On the night of the murder, a slight man is seen running toward the building by witnesses. A police detective investigates among its residents, learning nobody likes Hire. Hire is the first to agree. He admits he seems to strike people oddly. As a neighbor from across the hall peeks at him from his doorway, he asks, “Want a photo?
” As he passes through his courtyard, white powder falls on his perfect black suit. Everything about Hire (Michel Blanc) is perfect; his suit, his tie, the shine on his shoes, the fringe of his hair so neatly trimmed. Alice (Sandrine Bonnaire) is sunny, open-faced, with a warm smile. One night, in the midst of a thunderstorm, a flash of lightning illuminates the figure in the shadows of the opposite apartment, watching her.
It is Hire, who watches her for hour after hour, night after night: Sleeping, waking up, dressing, undressing, ironing her clothes, making love with her lout of a boyfriend, Emile (Luc Thuillier).
What does she do when she discovers this? The screenplay is based on Monsieur Hire’s Engagement by Georges Simenon, but it’s not at all like one of his Inspector Maigret policiers, much more of a proper novel with well-observed behavior and detail. Simenon was fascinated with anomalies in the human personality that he described in lovely, unadorned prose, not unlike Leconte’s controlled visual style here. The film is colorific, but Hire’s world is black and white: his suits, his shirts, the white mice he keeps in little cage in his tailor shop. His skin is so pale he might never go outside in daytime. Alice, however, likes red: Her clothes, her lipstick, the supermarket bag full of red tomatoes she “drops” on a staircase so they roll toward Hire as he opens his door. Does he jump to help her? No, he simply stands and looks at her.
What is the point of her ruse? Next day, she knocks on his door, but he does not come out. He must know it’s her, because he never has visitors and he must realize she’s just left her own apartment. She knocks the next day, and he invites her to visit a restaurant—in a train station, which may be a clue to certain of his thoughts. Eventually he confirms that, yes, he has seen her and her boyfriend making love.
And he sees something else that he suspects explains her unexpected, sudden warmth toward him. So it may, at first. But Alice’s feelings for him only grow richer and more complicated, and she is touched by his declaration of love. Her boyfriend Emile, on the other hand, is a crass physical type whose ideal date is taking her to a boxing match and ignoring her. Later on, when he needs to run through a window to escape, he steps first in a cradle formed by her hands and then upon her shoulders. Hire shares his secrets with Alice.
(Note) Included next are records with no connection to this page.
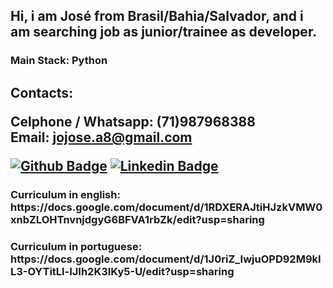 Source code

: <h2>Hi, i am José from Brasil/Bahia/Salvador, and i am searching job as junior/trainee as developer. </h2>
<h3> Main Stack: Python</h3>
<h2>Contacts:

Celphone / Whatsapp: (71)987968388<br>
Email: jojose.a8@gmail.com
  
[![Github Badge](https://img.shields.io/badge/-Github-000?style=flat-square&logo=Github&logoColor=white&link=https://github.com/JoseAntonioIosephvsAnthonivs)](https://github.com/JoseAntonioIosephvsAnthonivs)
[![Linkedin Badge](https://img.shields.io/badge/-LinkedIn-blue?style=flat-square&logo=Linkedin&logoColor=white&link=https://www.linkedin.com/in/jos%C3%A9-antonio-085a2a197/)](https://www.linkedin.com/in/jos%C3%A9-antonio-085a2a197/)
<h3>Curriculum in english: https://docs.google.com/document/d/1RDXERAJtiHJzkVMW0xnbZLOHTnvnjdgyG6BFVA1rbZk/edit?usp=sharing </h3>

<h3>Curriculum in portuguese: https://docs.google.com/document/d/1J0riZ_IwjuOPD92M9kIL3-OYTitLl-IJIh2K3IKy5-U/edit?usp=sharing </h3>
  
</h2>


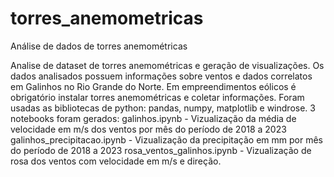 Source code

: # torres_anemometricas
Análise de dados de torres anemométricas

Analise de dataset de torres anemométricas e geração de visualizações. Os dados analisados possuem informações sobre ventos e dados correlatos em Galinhos no Rio Grande do Norte. Em empreendimentos eólicos é obrigatório instalar torres anemométricas e coletar informações. 
Foram  usadas as bibliotecas de python: pandas, numpy, matplotlib e windrose.
3 notebooks foram gerados:
galinhos.ipynb - Vizualização da média de velocidade em m/s dos ventos por mês do período de 2018 a 2023
galinhos_precipitacao.ipynb - Vizualização da precipitação em mm por mês do período de 2018 a 2023
rosa_ventos_galinhos.ipynb - Vizualização de rosa dos ventos com velocidade em m/s e direção.
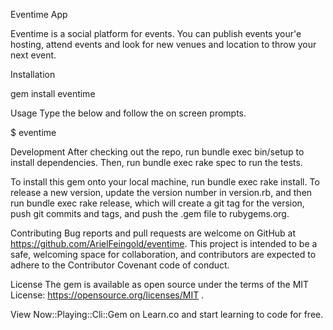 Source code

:Eventime App

Eventime is a social platform for events. You can publish events your'e hosting, attend events and look for new venues and location to throw your next event.

Installation

gem install eventime

Usage Type the below and follow the on screen prompts.

$ eventime

Development After checking out the repo, run bundle exec bin/setup to install dependencies. Then, run bundle exec rake spec to run the tests.

To install this gem onto your local machine, run bundle exec rake install. To release a new version, update the version number in version.rb, and then run bundle exec rake release, which will create a git tag for the version, push git commits and tags, and push the .gem file to rubygems.org.

Contributing Bug reports and pull requests are welcome on GitHub at https://github.com/ArielFeingold/eventime. This project is intended to be a safe, welcoming space for collaboration, and contributors are expected to adhere to the Contributor Covenant code of conduct.

License The gem is available as open source under the terms of the MIT License: https://opensource.org/licenses/MIT .

View Now::Playing::Cli::Gem on Learn.co and start learning to code for free.
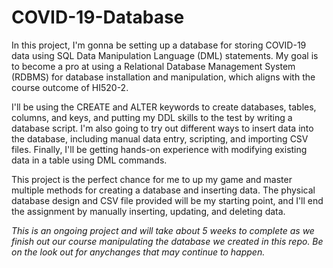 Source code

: # COVID-19-Database

In this project, I'm gonna be setting up a database for storing COVID-19 data using SQL Data Manipulation Language (DML) statements. My goal is to become a pro at using a Relational Database Management System (RDBMS) for database installation and manipulation, which aligns with the course outcome of HI520-2.

I'll be using the CREATE and ALTER keywords to create databases, tables, columns, and keys, and putting my DDL skills to the test by writing a database script. I'm also going to try out different ways to insert data into the database, including manual data entry, scripting, and importing CSV files. Finally, I'll be getting hands-on experience with modifying existing data in a table using DML commands.  

This project is the perfect chance for me to up my game and master multiple methods for creating a database and inserting data. The physical database design and CSV file provided will be my starting point, and I'll end the assignment by manually inserting, updating, and deleting data.

*This is an ongoing project and will take about 5 weeks to complete as we finish out our course manipulating the database we created in this repo. Be on the look out for anychanges that may continue to happen.*
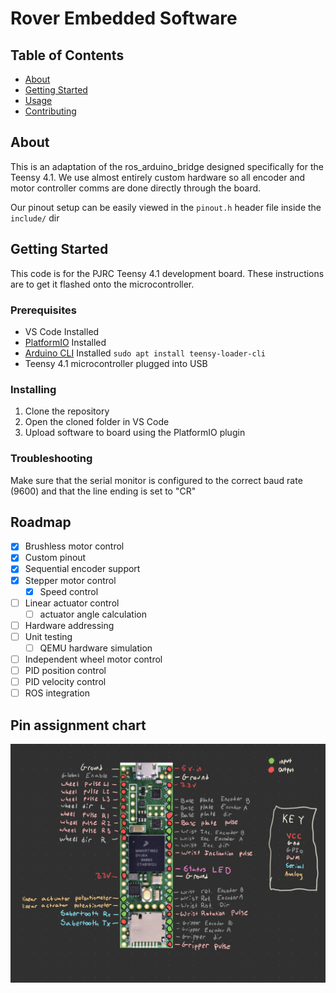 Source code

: # Rover Embedded Software

## Table of Contents

- [About](#about)
- [Getting Started](#getting_started)
- [Usage](#usage)
- [Contributing](../CONTRIBUTING.md)

## About <a name = "about"></a>

This is an adaptation of the ros_arduino_bridge designed specifically for the Teensy 4.1. We use almost entirely custom hardware so all encoder and motor controller comms are done directly through the board.

Our pinout setup can be easily viewed in the `pinout.h` header file inside the `include/` dir

## Getting Started <a name = "getting_started"></a>

This code is for the PJRC Teensy 4.1 development board. These instructions are to get it flashed onto the microcontroller.

### Prerequisites

- VS Code Installed
- [PlatformIO](https://platformio.org/platformio-ide) Installed
- [Arduino CLI](https://www.arduino.cc/en/software)  Installed `sudo apt install teensy-loader-cli`
- Teensy 4.1 microcontroller plugged into USB

### Installing

1. Clone the repository
2. Open the cloned folder in VS Code
3. Upload software to board using the PlatformIO plugin

### Troubleshooting

Make sure that the serial monitor is configured to the correct baud rate (9600) and that the line ending is set to "CR"

## Roadmap

- [x] Brushless motor control
- [x] Custom pinout
- [x] Sequential encoder support
- [x] Stepper motor control
    - [x] Speed control
- [ ] Linear actuator control
    - [ ] actuator angle calculation
- [ ] Hardware addressing
- [ ] Unit testing
    - [ ] QEMU hardware simulation
- [ ] Independent wheel motor control
- [ ] PID position control
- [ ] PID velocity control
- [ ] ROS integration

## Pin assignment chart

![Pinout](images/pinout.jpeg) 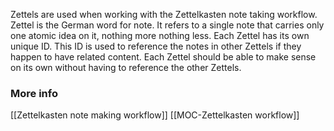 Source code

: Zettels are used when working with the Zettelkasten note taking workflow.
Zettel is the German word for note. It refers to a single note that carries only one atomic idea on it, nothing more nothing less.
Each Zettel has its own unique ID. This ID is used to reference the notes in other Zettels if they happen to have related content.
Each Zettel should be able to make sense on its own without having to reference the other Zettels.
### More info
[[Zettelkasten note making workflow]]
[[MOC-Zettelkasten workflow]]
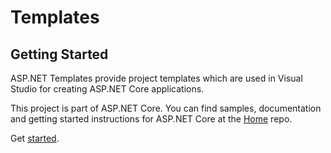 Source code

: # Templates
## Getting Started
ASP.NET Templates provide project templates which are used in Visual Studio for creating ASP.NET Core applications.

This project is part of ASP.NET Core. You can find samples, documentation and getting started instructions for ASP.NET Core at the [Home](https://github.com/aspnet/home) repo.

Get [started](https://github.com/aspnet/Templates/wiki/).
He goes to whores a lot, he tells her, and as he describes the procedure of a brothel her face reflects fascination, perhaps that a man like Hire could have such erotic experiences and describe them so sensuously.
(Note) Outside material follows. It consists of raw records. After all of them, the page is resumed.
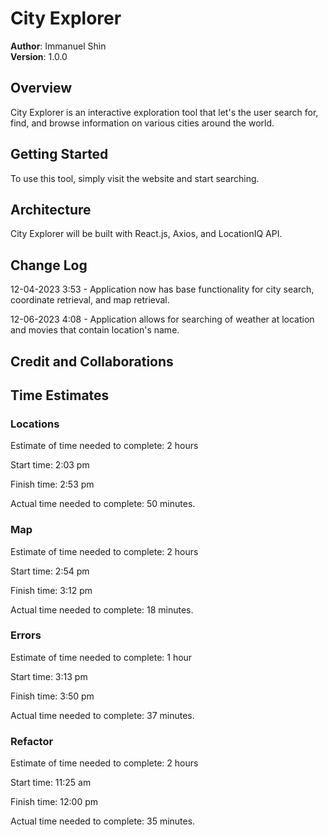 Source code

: # City Explorer

**Author**: Immanuel Shin  
**Version**: 1.0.0

## Overview
<!-- Provide a high level overview of what this application is and why you are building it, beyond the fact that it's an assignment for this class. (i.e. What's your problem domain?) -->
City Explorer is an interactive exploration tool that let's the user search for, find, and browse information on various cities around the world.

## Getting Started
<!-- What are the steps that a user must take in order to build this app on their own machine and get it running? -->
To use this tool, simply visit the website and start searching.

## Architecture
<!-- Provide a detailed description of the application design. What technologies (languages, libraries, etc) you're using, and any other relevant design information. -->
City Explorer will be built with React.js, Axios, and LocationIQ API.

## Change Log
<!-- Use this area to document the iterative changes made to your application as each feature is successfully implemented. Use time stamps. Here's an example:

01-01-2001 4:59pm - Application now has a fully-functional express server, with a GET route for the location resource. -->

12-04-2023 3:53 - Application now has base functionality for city search, coordinate retrieval, and map retrieval.

12-06-2023 4:08 - Application allows for searching of weather at location and movies that contain location's name.

## Credit and Collaborations
<!-- Give credit (and a link) to other people or resources that helped you build this application. -->

<!-- - [@vitejs/plugin-react](https://github.com/vitejs/vite-plugin-react/blob/main/packages/plugin-react/README.md) uses [Babel](https://babeljs.io/) for Fast Refresh
- [@vitejs/plugin-react-swc](https://github.com/vitejs/vite-plugin-react-swc) uses [SWC](https://swc.rs/) for Fast Refresh -->

## Time Estimates

### Locations

Estimate of time needed to complete: 2 hours

Start time: 2:03 pm

Finish time: 2:53 pm

Actual time needed to complete: 50 minutes.

### Map

Estimate of time needed to complete: 2 hours

Start time: 2:54 pm

Finish time: 3:12 pm

Actual time needed to complete: 18 minutes.

### Errors

Estimate of time needed to complete: 1 hour

Start time: 3:13 pm

Finish time: 3:50 pm

Actual time needed to complete: 37 minutes.

### Refactor

Estimate of time needed to complete: 2 hours

Start time: 11:25 am

Finish time: 12:00 pm

Actual time needed to complete: 35 minutes.
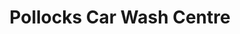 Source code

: ---
title: "Pollocks Car Wash Centre"
address: "Pollocks Car Wash Centre, Rodeing Foot, Ballymoney, Antrim"
tel: "+44 (0)28 2766 3529"
county: "Antrim"
category: "Coarse Angling"
type: "Content"
lat: "55.07075119018555"
lng: "-6.511940002441406"
--- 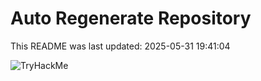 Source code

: # Auto Regenerate Repository

This README was last updated: 2025-05-31 19:41:04

 ![TryHackMe](https://tryhackme.com/badge/533634)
Hire is a man of many secrets. One night in the course of the police inspector’s investigation he takes him along to a bowling alley, where he rolls strike after strike flawlessly, even backwards between his legs, even blindfolded, and is applauded by the regulars who’ve seen this before. He collects a payment from the owner, joins the cop at the bar, tosses back a shot and says, “You see? I’m not disliked everywhere. What’s the matter between Hire and Alice? For that matter, what does she have going for her boyfriend, Emile? That relationship goes about as standard for a film noir as one gets; he is just as much a witless small-time crook as any number of others populating the genre, and only her loyalty can save him. Her love for him is chaste and thankless as far as we can tell, and though the sex is between them, she’s too complex to be made such a simplistic animal. She has never encountered a man whose passion for her ran deeper, more passionate (and deranged) than Hire’s.
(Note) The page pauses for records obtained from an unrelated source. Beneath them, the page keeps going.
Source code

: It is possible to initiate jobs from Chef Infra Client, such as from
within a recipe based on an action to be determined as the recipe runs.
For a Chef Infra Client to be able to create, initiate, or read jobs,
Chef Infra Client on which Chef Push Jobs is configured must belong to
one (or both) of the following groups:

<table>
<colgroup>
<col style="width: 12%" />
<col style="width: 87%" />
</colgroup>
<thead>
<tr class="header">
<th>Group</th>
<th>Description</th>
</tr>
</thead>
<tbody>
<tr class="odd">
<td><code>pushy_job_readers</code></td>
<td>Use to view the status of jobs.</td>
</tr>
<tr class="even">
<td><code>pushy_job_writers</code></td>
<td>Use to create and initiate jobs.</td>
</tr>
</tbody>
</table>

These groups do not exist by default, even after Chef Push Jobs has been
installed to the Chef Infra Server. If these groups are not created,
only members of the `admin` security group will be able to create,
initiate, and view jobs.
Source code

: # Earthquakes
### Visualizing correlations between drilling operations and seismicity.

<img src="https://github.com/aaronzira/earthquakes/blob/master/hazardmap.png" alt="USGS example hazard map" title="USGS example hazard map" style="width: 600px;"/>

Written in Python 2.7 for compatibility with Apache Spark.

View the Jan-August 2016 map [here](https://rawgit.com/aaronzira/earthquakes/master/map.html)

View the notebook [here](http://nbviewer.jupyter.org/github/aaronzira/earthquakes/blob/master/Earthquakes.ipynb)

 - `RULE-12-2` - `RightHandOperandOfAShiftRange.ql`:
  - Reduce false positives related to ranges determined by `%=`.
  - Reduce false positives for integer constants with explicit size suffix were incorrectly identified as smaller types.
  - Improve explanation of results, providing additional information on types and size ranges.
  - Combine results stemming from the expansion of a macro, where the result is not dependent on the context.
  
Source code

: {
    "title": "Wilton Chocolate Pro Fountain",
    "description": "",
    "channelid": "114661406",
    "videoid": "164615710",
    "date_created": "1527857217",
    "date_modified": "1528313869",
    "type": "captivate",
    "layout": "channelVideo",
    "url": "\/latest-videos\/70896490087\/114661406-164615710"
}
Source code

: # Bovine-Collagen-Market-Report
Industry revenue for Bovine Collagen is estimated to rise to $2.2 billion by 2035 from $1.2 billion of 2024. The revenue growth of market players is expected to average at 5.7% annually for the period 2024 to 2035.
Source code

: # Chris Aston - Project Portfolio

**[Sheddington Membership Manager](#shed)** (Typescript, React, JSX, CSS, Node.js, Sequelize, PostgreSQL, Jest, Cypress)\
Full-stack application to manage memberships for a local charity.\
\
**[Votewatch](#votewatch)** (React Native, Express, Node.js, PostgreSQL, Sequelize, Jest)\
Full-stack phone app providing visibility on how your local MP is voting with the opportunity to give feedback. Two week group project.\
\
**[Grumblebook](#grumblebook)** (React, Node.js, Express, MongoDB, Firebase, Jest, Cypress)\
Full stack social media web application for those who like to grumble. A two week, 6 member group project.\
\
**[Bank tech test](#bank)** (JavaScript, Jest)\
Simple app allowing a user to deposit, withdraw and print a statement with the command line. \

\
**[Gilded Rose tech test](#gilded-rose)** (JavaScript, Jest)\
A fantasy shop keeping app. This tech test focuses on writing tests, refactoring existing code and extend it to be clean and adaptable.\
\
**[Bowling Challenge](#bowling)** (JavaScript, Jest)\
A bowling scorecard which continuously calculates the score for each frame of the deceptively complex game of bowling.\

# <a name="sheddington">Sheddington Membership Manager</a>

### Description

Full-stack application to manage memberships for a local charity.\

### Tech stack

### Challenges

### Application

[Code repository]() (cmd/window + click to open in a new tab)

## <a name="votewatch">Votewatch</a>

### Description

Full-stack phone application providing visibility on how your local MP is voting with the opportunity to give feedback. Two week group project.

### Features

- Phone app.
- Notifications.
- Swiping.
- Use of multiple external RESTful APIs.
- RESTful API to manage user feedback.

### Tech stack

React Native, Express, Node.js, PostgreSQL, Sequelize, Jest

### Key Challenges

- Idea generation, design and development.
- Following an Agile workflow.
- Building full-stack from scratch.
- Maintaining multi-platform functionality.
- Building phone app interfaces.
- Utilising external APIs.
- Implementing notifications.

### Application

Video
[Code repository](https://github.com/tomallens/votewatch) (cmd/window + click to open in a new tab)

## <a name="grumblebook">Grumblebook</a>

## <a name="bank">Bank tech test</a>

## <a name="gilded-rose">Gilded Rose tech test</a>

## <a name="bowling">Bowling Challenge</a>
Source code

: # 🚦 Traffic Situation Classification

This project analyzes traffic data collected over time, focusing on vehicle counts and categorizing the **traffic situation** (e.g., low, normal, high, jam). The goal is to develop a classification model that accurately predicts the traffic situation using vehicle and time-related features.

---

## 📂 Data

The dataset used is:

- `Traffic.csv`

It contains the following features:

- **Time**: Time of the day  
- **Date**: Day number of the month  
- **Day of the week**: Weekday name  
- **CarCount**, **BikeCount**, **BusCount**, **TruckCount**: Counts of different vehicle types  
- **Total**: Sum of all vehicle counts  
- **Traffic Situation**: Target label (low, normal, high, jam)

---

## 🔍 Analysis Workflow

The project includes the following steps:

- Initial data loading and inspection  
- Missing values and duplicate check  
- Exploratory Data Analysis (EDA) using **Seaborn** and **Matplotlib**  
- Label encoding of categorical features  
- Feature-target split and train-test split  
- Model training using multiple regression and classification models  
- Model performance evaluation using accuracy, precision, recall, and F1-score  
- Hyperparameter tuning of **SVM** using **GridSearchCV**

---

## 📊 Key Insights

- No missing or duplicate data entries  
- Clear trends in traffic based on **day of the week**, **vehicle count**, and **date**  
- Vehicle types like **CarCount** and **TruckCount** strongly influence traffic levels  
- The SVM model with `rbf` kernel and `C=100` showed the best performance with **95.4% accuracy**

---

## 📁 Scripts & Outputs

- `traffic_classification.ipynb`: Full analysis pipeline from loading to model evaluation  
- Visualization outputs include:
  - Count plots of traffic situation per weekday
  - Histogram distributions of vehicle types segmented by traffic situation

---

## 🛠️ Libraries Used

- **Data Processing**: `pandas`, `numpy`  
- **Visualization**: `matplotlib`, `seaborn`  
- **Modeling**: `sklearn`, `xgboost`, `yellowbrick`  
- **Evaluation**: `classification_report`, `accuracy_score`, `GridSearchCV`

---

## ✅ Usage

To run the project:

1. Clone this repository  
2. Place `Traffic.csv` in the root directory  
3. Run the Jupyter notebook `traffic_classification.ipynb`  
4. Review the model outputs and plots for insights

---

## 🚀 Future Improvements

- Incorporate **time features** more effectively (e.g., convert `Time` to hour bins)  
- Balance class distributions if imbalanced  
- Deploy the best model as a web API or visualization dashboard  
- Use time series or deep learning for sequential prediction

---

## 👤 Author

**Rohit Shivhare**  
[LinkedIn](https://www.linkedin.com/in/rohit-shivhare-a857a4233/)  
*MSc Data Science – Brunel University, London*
Deep at the core of this Monsieur Hire film is great sadness, and that is captured in a late fast-motion shot slowed for an instant to show something lingered on in heartbreaking slow motion. Then the ending wraps everything up, but not to everyone’s satisfaction. Patrice Leconte was born in 1947. He is one of the most versatile French directors. He changes styles and genres from film to film, so you may be a fan of his without ever realizing that. “Monsieur Hire” was his first success in Cannes, where I saw it, 1989.
He also directed “Ridicule” (1996), about a provincial landowner during the reign of Louis XVI, who seeks to win the favor of the court by practicing the quick wit much loved by the king; “The Widow of Saint-Pierre” (2000), about a condemned killer awaiting death on a French-Canadian island until an executioner can be imported from Paris; “Man on the Train ” with Jean Rochefortand Johnny Hallyday as a suave provincial gentleman’s chance encounter with a thief; and another of my Great Movies, “The Hairdresser’s Husband” (1990), again starring Rochefort as a man so enraptured by a small town hairdresser that he marries her, buys her a beauty parlor, and requires only that he be allowed to sit in it, day after day, adoring her. “I don’t think that a filmmaker is manipulating puppets,” Leconte told me at the 2002 Monsieur Hire Toronto Film Festival. “On the contrary, I believe a filmmaker is more like a chemist. You mix elements that have nothing to do with each other and you see what will happen. The starting point for ‘The Man on the Train’ was the meeting of the two actors.”. A few drops of Johnny Hallyday, a few drops of Jean Rochefort and look what happens.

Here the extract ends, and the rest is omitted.